### Task item
Every record must appear in your reply exactly as written.

(Beginning of Information supplied)

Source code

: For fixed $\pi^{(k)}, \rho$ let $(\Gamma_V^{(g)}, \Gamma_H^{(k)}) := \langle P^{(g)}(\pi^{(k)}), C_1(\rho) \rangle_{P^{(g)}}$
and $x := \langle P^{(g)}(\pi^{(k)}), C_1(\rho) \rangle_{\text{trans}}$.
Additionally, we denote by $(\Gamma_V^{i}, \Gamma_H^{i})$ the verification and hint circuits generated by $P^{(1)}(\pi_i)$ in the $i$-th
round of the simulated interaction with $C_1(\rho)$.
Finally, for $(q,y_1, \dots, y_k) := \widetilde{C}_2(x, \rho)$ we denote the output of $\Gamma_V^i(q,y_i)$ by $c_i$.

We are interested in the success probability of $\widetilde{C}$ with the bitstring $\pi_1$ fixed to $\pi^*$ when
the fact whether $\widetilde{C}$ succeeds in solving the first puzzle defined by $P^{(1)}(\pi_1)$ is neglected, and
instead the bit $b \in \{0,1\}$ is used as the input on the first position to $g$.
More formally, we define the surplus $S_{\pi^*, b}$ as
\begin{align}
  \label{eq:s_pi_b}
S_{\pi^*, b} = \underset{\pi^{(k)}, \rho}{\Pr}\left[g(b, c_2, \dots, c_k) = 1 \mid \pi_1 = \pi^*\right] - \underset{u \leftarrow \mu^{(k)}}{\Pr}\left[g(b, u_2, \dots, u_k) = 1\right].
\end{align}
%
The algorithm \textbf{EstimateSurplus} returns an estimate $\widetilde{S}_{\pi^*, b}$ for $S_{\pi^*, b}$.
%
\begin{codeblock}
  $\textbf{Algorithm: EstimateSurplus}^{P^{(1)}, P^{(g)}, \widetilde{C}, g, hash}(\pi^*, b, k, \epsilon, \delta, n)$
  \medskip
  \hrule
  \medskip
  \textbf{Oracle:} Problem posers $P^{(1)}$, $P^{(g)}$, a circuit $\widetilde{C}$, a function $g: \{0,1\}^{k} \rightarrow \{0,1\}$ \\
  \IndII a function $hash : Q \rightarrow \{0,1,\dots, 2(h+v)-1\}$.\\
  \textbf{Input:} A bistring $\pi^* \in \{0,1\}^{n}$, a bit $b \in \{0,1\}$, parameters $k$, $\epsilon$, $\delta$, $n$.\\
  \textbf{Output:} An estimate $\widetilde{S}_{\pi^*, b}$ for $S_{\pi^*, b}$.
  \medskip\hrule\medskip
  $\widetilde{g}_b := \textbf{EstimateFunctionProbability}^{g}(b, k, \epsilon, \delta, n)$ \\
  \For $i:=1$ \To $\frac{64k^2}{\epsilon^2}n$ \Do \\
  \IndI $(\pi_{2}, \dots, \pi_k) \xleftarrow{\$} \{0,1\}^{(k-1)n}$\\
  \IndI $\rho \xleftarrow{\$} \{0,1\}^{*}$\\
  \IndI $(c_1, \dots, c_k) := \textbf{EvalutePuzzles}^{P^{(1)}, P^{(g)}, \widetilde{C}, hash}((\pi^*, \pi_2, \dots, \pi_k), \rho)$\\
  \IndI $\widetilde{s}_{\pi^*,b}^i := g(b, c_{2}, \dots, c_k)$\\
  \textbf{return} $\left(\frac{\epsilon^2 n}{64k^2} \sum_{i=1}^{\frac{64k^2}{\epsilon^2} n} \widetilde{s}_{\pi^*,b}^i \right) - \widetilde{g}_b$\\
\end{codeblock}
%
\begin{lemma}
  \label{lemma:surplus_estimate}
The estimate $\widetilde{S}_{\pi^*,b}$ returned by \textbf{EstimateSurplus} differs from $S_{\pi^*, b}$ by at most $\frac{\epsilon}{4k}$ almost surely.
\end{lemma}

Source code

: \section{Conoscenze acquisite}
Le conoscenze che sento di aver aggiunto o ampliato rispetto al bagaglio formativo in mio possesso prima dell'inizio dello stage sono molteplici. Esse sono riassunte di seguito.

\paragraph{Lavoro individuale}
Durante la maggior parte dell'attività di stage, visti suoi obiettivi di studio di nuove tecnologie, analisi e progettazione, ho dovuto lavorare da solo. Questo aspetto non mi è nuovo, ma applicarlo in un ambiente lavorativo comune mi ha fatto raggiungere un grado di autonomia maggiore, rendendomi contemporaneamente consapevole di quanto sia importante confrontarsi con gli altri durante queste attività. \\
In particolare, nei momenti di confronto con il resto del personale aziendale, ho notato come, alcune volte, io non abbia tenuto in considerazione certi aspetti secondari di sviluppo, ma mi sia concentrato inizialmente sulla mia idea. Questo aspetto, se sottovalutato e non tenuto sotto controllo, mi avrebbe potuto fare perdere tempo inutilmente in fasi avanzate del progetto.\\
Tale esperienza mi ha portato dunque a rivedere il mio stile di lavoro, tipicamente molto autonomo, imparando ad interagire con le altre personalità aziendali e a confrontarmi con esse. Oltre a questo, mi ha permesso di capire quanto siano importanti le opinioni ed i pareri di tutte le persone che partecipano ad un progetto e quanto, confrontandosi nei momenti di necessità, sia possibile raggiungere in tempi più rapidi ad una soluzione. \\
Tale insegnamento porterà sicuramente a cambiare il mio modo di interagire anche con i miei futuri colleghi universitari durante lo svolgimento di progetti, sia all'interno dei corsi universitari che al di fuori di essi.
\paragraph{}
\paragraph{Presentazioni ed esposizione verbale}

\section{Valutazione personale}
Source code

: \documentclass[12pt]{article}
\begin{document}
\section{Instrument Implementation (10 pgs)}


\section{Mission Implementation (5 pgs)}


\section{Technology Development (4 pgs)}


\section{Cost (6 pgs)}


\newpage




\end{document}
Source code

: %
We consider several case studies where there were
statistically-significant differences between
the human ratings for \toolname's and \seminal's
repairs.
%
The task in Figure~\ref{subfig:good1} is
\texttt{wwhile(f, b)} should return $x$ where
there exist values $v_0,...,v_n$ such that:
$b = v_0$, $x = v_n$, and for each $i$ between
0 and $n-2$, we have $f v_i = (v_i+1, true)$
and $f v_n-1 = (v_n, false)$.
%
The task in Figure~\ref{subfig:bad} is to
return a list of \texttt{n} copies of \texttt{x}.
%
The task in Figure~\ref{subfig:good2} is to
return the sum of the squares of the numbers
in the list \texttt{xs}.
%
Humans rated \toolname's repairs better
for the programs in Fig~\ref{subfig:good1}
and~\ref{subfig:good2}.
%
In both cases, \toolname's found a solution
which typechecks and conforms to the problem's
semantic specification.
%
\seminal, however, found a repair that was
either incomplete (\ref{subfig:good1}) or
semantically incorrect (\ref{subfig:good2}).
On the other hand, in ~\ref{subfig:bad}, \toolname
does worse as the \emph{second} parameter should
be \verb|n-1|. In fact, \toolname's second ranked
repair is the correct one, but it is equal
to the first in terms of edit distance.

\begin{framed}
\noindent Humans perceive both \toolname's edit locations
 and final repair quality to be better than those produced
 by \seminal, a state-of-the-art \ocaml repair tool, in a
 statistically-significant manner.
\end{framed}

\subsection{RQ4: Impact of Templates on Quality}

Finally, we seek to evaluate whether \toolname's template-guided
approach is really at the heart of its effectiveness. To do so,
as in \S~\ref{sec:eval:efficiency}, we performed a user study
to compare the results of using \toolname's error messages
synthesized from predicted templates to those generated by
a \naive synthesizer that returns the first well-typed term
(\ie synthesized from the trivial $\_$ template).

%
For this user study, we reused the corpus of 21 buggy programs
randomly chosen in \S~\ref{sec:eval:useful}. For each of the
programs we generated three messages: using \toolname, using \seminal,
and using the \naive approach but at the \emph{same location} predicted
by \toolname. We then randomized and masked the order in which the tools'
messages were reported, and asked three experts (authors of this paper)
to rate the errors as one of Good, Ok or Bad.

(End of Information supplied)

### Final answer
Source code

: For fixed $\pi^{(k)}, \rho$ let $(\Gamma_V^{(g)}, \Gamma_H^{(k)}) := \langle P^{(g)}(\pi^{(k)}), C_1(\rho) \rangle_{P^{(g)}}$
and $x := \langle P^{(g)}(\pi^{(k)}), C_1(\rho) \rangle_{\text{trans}}$.
Additionally, we denote by $(\Gamma_V^{i}, \Gamma_H^{i})$ the verification and hint circuits generated by $P^{(1)}(\pi_i)$ in the $i$-th
round of the simulated interaction with $C_1(\rho)$.
Finally, for $(q,y_1, \dots, y_k) := \widetilde{C}_2(x, \rho)$ we denote the output of $\Gamma_V^i(q,y_i)$ by $c_i$.

We are interested in the success probability of $\widetilde{C}$ with the bitstring $\pi_1$ fixed to $\pi^*$ when
the fact whether $\widetilde{C}$ succeeds in solving the first puzzle defined by $P^{(1)}(\pi_1)$ is neglected, and
instead the bit $b \in \{0,1\}$ is used as the input on the first position to $g$.
More formally, we define the surplus $S_{\pi^*, b}$ as
\begin{align}
  \label{eq:s_pi_b}
S_{\pi^*, b} = \underset{\pi^{(k)}, \rho}{\Pr}\left[g(b, c_2, \dots, c_k) = 1 \mid \pi_1 = \pi^*\right] - \underset{u \leftarrow \mu^{(k)}}{\Pr}\left[g(b, u_2, \dots, u_k) = 1\right].
\end{align}
%
The algorithm \textbf{EstimateSurplus} returns an estimate $\widetilde{S}_{\pi^*, b}$ for $S_{\pi^*, b}$.
%
\begin{codeblock}
  $\textbf{Algorithm: EstimateSurplus}^{P^{(1)}, P^{(g)}, \widetilde{C}, g, hash}(\pi^*, b, k, \epsilon, \delta, n)$
  \medskip
  \hrule
  \medskip
  \textbf{Oracle:} Problem posers $P^{(1)}$, $P^{(g)}$, a circuit $\widetilde{C}$, a function $g: \{0,1\}^{k} \rightarrow \{0,1\}$ \\
  \IndII a function $hash : Q \rightarrow \{0,1,\dots, 2(h+v)-1\}$.\\
  \textbf{Input:} A bistring $\pi^* \in \{0,1\}^{n}$, a bit $b \in \{0,1\}$, parameters $k$, $\epsilon$, $\delta$, $n$.\\
  \textbf{Output:} An estimate $\widetilde{S}_{\pi^*, b}$ for $S_{\pi^*, b}$.
  \medskip\hrule\medskip
  $\widetilde{g}_b := \textbf{EstimateFunctionProbability}^{g}(b, k, \epsilon, \delta, n)$ \\
  \For $i:=1$ \To $\frac{64k^2}{\epsilon^2}n$ \Do \\
  \IndI $(\pi_{2}, \dots, \pi_k) \xleftarrow{\$} \{0,1\}^{(k-1)n}$\\
  \IndI $\rho \xleftarrow{\$} \{0,1\}^{*}$\\
  \IndI $(c_1, \dots, c_k) := \textbf{EvalutePuzzles}^{P^{(1)}, P^{(g)}, \widetilde{C}, hash}((\pi^*, \pi_2, \dots, \pi_k), \rho)$\\
  \IndI $\widetilde{s}_{\pi^*,b}^i := g(b, c_{2}, \dots, c_k)$\\
  \textbf{return} $\left(\frac{\epsilon^2 n}{64k^2} \sum_{i=1}^{\frac{64k^2}{\epsilon^2} n} \widetilde{s}_{\pi^*,b}^i \right) - \widetilde{g}_b$\\
\end{codeblock}
%
\begin{lemma}
  \label{lemma:surplus_estimate}
The estimate $\widetilde{S}_{\pi^*,b}$ returned by \textbf{EstimateSurplus} differs from $S_{\pi^*, b}$ by at most $\frac{\epsilon}{4k}$ almost surely.
\end{lemma}

Source code

: \section{Conoscenze acquisite}
Le conoscenze che sento di aver aggiunto o ampliato rispetto al bagaglio formativo in mio possesso prima dell'inizio dello stage sono molteplici. Esse sono riassunte di seguito.

\paragraph{Lavoro individuale}
Durante la maggior parte dell'attività di stage, visti suoi obiettivi di studio di nuove tecnologie, analisi e progettazione, ho dovuto lavorare da solo. Questo aspetto non mi è nuovo, ma applicarlo in un ambiente lavorativo comune mi ha fatto raggiungere un grado di autonomia maggiore, rendendomi contemporaneamente consapevole di quanto sia importante confrontarsi con gli altri durante queste attività. \\
In particolare, nei momenti di confronto con il resto del personale aziendale, ho notato come, alcune volte, io non abbia tenuto in considerazione certi aspetti secondari di sviluppo, ma mi sia concentrato inizialmente sulla mia idea. Questo aspetto, se sottovalutato e non tenuto sotto controllo, mi avrebbe potuto fare perdere tempo inutilmente in fasi avanzate del progetto.\\
Tale esperienza mi ha portato dunque a rivedere il mio stile di lavoro, tipicamente molto autonomo, imparando ad interagire con le altre personalità aziendali e a confrontarmi con esse. Oltre a questo, mi ha permesso di capire quanto siano importanti le opinioni ed i pareri di tutte le persone che partecipano ad un progetto e quanto, confrontandosi nei momenti di necessità, sia possibile raggiungere in tempi più rapidi ad una soluzione. \\
Tale insegnamento porterà sicuramente a cambiare il mio modo di interagire anche con i miei futuri colleghi universitari durante lo svolgimento di progetti, sia all'interno dei corsi universitari che al di fuori di essi.
\paragraph{}
\paragraph{Presentazioni ed esposizione verbale}

\section{Valutazione personale}
Source code

: \documentclass[12pt]{article}
\begin{document}
\section{Instrument Implementation (10 pgs)}


\section{Mission Implementation (5 pgs)}


\section{Technology Development (4 pgs)}


\section{Cost (6 pgs)}


\newpage




\end{document}
Source code

: %
We consider several case studies where there were
statistically-significant differences between
the human ratings for \toolname's and \seminal's
repairs.
%
The task in Figure~\ref{subfig:good1} is
\texttt{wwhile(f, b)} should return $x$ where
there exist values $v_0,...,v_n$ such that:
$b = v_0$, $x = v_n$, and for each $i$ between
0 and $n-2$, we have $f v_i = (v_i+1, true)$
and $f v_n-1 = (v_n, false)$.
%
The task in Figure~\ref{subfig:bad} is to
return a list of \texttt{n} copies of \texttt{x}.
%
The task in Figure~\ref{subfig:good2} is to
return the sum of the squares of the numbers
in the list \texttt{xs}.
%
Humans rated \toolname's repairs better
for the programs in Fig~\ref{subfig:good1}
and~\ref{subfig:good2}.
%
In both cases, \toolname's found a solution
which typechecks and conforms to the problem's
semantic specification.
%
\seminal, however, found a repair that was
either incomplete (\ref{subfig:good1}) or
semantically incorrect (\ref{subfig:good2}).
On the other hand, in ~\ref{subfig:bad}, \toolname
does worse as the \emph{second} parameter should
be \verb|n-1|. In fact, \toolname's second ranked
repair is the correct one, but it is equal
to the first in terms of edit distance.

\begin{framed}
\noindent Humans perceive both \toolname's edit locations
 and final repair quality to be better than those produced
 by \seminal, a state-of-the-art \ocaml repair tool, in a
 statistically-significant manner.
\end{framed}

\subsection{RQ4: Impact of Templates on Quality}

Finally, we seek to evaluate whether \toolname's template-guided
approach is really at the heart of its effectiveness. To do so,
as in \S~\ref{sec:eval:efficiency}, we performed a user study
to compare the results of using \toolname's error messages
synthesized from predicted templates to those generated by
a \naive synthesizer that returns the first well-typed term
(\ie synthesized from the trivial $\_$ template).

%
For this user study, we reused the corpus of 21 buggy programs
randomly chosen in \S~\ref{sec:eval:useful}. For each of the
programs we generated three messages: using \toolname, using \seminal,
and using the \naive approach but at the \emph{same location} predicted
by \toolname. We then randomized and masked the order in which the tools'
messages were reported, and asked three experts (authors of this paper)
to rate the errors as one of Good, Ok or Bad.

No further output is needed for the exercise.